Updated rice kinase database RKD 2.0: enabling transcriptome and functional analysis of rice kinase genes

Authors: KUMAR NALINI CHANDRA, ANIL - Kyung Hee University; YOO, YO-HAN - Kyung Hee University; CAO, PEIJIAN - Zhengzhou University; SHARMA, RITA - Jawaharlal Nehru University; SHARMA, MANOJ - Jawaharlal Nehru University; Dardick, Christopher - Chris; RONALD, PAMELA - University Of California; JUNG, KI-HONG - Kyung Hee University

Submitted to: Rice
Publication Type: Peer Reviewed Journal
Publication Acceptance Date: 7/8/2016
Publication Date: 8/19/2016
Citation: Kumar Nalini Chandra, A., Yoo, Y., Cao, P., Sharma, R., Sharma, M., Dardick, C.D., Ronald, P.C., Jung, K. 2016. Updated rice kinase database RKD 2.0: enabling transcriptome and functional analysis of rice kinase genes. Rice. DOI: 10.1186/s12284-016-0106-5.

Interpretive Summary: Protein kinases are a large family of enzyme that play critical roles in the biology of cells. Plant genomes contain more than 1,000 genes that encode kinases and very little is known about what most of them do. A major obstacle to understanding the roles individual kinases play in plant biology is that there are sometimes multiple kinases with the same or similar functions. Therefore, if you eliminate one kinase at a time, the resulting plants often show no differences. At the same time, altering more than one kinase at a time is technically difficult. To solve this problem, we previously developed the rice kinase database (RKD) that integrates different types of genomic datasets to anticipate which kinases are likely to have the same or similar biological functions. Here, we report an updated version, RKD 2.0, and used it to estimate kinase functions. Compared with the previous version of RKD, we found that RKD 2.0 enables more effective estimations of kinase function. The public availability of RKD 2.0 provides a valuable tool for the scientific community to predict which kinases are involved in particular crop traits and systematically study them.

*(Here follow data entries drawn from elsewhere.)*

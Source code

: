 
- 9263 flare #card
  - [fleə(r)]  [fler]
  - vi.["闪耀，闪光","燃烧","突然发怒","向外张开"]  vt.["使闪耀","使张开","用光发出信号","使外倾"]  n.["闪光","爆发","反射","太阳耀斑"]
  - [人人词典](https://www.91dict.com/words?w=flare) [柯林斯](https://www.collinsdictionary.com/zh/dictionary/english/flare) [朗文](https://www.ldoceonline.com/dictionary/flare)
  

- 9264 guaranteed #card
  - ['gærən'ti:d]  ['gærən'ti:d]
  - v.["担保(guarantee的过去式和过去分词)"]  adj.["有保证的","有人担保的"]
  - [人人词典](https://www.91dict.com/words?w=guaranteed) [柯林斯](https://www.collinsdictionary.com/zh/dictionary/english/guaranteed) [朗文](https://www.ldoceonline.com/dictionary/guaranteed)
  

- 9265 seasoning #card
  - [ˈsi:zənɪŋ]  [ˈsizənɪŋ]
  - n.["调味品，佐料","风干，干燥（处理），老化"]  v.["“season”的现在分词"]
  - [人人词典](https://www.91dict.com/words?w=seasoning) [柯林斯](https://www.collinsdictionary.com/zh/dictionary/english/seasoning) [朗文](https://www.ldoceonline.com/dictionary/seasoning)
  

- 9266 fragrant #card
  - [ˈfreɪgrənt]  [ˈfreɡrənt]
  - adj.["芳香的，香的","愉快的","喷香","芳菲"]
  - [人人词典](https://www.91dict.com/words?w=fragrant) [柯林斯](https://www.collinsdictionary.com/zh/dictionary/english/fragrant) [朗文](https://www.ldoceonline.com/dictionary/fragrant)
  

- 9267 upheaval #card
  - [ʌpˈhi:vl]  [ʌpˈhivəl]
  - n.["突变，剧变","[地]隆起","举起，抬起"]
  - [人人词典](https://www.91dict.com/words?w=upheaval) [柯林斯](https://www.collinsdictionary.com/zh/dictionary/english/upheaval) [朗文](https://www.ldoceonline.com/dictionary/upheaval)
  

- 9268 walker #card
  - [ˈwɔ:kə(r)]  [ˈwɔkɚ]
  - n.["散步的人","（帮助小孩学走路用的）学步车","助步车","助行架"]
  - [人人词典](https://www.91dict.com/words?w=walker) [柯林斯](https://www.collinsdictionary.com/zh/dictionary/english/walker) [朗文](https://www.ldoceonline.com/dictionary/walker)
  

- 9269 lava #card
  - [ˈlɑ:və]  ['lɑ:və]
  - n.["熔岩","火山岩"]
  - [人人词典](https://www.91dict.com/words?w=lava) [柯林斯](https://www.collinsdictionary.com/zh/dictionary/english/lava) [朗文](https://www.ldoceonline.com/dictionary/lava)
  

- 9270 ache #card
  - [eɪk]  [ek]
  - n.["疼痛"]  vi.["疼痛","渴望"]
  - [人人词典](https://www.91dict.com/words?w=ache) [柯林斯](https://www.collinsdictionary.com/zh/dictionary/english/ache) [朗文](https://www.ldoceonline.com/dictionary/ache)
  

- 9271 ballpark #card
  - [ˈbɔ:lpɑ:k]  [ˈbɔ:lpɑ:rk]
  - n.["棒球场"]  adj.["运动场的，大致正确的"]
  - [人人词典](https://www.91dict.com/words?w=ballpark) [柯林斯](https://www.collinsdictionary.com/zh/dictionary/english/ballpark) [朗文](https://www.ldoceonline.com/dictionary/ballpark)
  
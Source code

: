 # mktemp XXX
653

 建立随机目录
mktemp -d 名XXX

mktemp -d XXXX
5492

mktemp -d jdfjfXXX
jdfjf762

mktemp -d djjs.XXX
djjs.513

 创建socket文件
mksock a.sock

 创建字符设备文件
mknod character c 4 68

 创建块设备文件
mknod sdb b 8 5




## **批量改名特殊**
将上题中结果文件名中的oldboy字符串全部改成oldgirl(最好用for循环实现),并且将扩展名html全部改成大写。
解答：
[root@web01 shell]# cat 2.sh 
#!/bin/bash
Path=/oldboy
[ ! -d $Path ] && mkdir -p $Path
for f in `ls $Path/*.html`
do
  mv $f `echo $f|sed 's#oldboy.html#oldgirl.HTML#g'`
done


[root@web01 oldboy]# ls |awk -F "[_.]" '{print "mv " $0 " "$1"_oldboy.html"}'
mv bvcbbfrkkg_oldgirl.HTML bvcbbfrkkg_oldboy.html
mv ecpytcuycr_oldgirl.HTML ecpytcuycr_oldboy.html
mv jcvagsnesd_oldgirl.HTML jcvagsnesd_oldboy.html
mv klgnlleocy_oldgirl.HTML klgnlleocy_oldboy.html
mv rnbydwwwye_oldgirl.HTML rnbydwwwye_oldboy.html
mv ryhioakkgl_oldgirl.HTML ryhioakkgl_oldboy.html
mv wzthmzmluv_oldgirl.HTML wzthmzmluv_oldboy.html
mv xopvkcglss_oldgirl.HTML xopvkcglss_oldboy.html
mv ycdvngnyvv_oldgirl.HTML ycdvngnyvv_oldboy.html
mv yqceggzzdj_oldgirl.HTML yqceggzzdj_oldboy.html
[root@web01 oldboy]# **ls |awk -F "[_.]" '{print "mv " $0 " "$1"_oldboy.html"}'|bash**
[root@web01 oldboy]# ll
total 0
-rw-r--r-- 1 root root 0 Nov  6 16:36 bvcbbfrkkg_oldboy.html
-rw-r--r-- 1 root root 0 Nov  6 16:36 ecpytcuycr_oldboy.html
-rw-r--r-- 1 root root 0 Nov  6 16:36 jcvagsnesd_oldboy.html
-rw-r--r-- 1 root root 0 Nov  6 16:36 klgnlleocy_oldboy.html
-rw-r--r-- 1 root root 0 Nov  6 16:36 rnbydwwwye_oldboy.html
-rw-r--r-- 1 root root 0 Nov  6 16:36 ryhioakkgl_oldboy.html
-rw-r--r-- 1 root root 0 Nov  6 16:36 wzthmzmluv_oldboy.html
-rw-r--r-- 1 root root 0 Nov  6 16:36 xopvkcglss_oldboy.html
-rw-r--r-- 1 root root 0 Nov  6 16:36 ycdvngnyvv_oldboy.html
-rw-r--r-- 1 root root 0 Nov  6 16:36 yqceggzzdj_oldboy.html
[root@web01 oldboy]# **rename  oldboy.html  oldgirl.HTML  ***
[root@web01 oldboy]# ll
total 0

Technical Abstract: Protein kinases catalyze the transfer of a phosphate moiety from a phosphate donor to the substrate molecule, thus, playing critical roles in cell signaling and metabolism. Although plant genomes contain more than 1,000 genes that encode kinases, knowledge is limited about the precise roles for the vast majority of these kinases. A major obstacle that hinders the progress in functional validation of kinases is functional redundancy. To elucidate gene functions and evolution of the rice kinase superfamily, we previously developed the rice kinase database (RKD) that integrated omics-scale data within a phylogenetics context. An updated version of RKD, which contains metadata derived from NCBI GEO expression datasets, have been developed. RKD 2.0 is efficient in performing in-depth transcriptomic analyses of kinase-encoding genes in diverse rice tissues and in response to biotic and abiotic stresses, and hormone treatments. Overall, 261 kinases specifically expressed in particular tissues, 130 that are significantly up-regulated in response to biotic stress, 296 in response to abiotic stress, and 260 in response to hormones have been identified. Furthermore, based on this updated database and Pearson correlation coefficient (PCC) analysis, functional dominance for 19 of 26 characterized kinase genes through loss-of-function studies have been estimated. These were selected because they either had paralogous members with PCC values of <0.5 or had no paralog. Compared with the previous version of RKD, RKD 2.0 enables more effective estimations of functional redundancy or dominance because it uses comprehensive expression profiles rather than individual profiles. The integrated analysis of RKD with PCC enables scientific community to select the potential rice kinases for functional study in a single platform.